Problem details
Read the lines of the data below and retrieve those with "numero".

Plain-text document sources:
--- START ---
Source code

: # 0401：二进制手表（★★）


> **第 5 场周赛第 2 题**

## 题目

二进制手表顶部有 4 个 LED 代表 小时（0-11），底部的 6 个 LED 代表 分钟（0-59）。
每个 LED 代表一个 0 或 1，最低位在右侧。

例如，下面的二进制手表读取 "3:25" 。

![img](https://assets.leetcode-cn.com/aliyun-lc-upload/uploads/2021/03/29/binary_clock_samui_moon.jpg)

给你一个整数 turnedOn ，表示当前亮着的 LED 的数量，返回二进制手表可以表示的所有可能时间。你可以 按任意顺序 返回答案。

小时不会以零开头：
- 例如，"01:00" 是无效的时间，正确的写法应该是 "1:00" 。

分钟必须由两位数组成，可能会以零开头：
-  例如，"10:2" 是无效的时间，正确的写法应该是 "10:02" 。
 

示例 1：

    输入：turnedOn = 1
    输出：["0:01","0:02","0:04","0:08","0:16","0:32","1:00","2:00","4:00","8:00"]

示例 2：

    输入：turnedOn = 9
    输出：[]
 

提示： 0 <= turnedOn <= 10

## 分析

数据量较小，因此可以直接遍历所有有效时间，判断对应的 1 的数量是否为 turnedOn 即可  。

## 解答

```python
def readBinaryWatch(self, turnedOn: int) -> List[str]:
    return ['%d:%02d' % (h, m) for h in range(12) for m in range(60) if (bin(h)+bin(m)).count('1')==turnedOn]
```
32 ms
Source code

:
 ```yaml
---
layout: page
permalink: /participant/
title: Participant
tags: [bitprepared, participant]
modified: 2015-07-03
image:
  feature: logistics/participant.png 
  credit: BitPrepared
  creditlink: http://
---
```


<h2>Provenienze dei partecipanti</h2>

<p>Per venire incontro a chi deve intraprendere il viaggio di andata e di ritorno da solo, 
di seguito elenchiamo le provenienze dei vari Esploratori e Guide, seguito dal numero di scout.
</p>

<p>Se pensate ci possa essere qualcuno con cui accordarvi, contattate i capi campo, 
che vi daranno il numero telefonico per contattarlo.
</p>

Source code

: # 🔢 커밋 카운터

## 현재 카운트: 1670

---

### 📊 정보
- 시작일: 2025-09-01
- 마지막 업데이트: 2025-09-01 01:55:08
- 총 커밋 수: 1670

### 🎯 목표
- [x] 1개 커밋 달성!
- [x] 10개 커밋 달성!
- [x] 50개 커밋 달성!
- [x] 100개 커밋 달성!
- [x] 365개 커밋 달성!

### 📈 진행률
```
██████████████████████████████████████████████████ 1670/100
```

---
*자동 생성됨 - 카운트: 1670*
--- END ---
Answer below
di seguito elenchiamo le provenienze dei vari Esploratori e Guide, seguito dal numero di scout.
che vi daranno il numero telefonico per contattarlo.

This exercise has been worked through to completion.